On his second day in Afghanistan, Carter flew to Kandahar from Kabul, the capital, where he had held a series of talks with Afghan government leaders and American military commanders.
Carter is in Kandahar today to receive briefings from US and Afghan commanders on progress in training Afghan security forces.
Kandahar is home to the Afghan Army’s 205th Corps, elements of which are involved in a major offensive against the Taliban in neighbouring Helmand province.
US special operations forces also use the airfield at Kandahar to launch counterterrorism operations.
Under the Obama administration’s exit plan for Afghanistan, the US military presence at Kandahar will close down this year.

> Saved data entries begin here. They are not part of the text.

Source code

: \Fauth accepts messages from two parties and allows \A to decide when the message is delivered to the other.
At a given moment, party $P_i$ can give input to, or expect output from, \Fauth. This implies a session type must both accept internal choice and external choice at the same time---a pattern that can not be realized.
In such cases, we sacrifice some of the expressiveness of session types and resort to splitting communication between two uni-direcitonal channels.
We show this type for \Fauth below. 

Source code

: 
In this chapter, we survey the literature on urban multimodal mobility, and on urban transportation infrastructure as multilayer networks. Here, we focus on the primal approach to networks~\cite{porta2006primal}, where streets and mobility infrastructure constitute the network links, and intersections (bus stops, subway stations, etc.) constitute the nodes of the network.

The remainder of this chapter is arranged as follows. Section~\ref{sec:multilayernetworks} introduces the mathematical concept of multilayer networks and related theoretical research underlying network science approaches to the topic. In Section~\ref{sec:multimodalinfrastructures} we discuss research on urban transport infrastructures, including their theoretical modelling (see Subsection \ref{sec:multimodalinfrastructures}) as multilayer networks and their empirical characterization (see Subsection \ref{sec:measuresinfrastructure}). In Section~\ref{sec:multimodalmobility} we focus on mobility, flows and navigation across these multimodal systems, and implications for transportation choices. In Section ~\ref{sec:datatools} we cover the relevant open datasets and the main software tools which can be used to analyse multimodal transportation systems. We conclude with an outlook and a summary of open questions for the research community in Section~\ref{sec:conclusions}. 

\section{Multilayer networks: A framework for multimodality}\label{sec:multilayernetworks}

President Barack Obama, however, is considering changes to the plan, including the possibility of keeping Kandahar open longer while keeping more US troops in Afghanistan this year and next than presently planned.
An Obama decision may come as early as next month when he hosts Afghan President Ashraf Ghani at the White House.
Kandahar is one of several “hubs” around Afghanistan where US troops are training and advising Afghan security forces.
The US combat mission ended two months ago, and the focus this year for the 10,000 troops who remain is on consolidating gains in the development of the Afghan forces while also carrying out US counterterrorism raids on remnants of al-Qaida and associated extremist groups.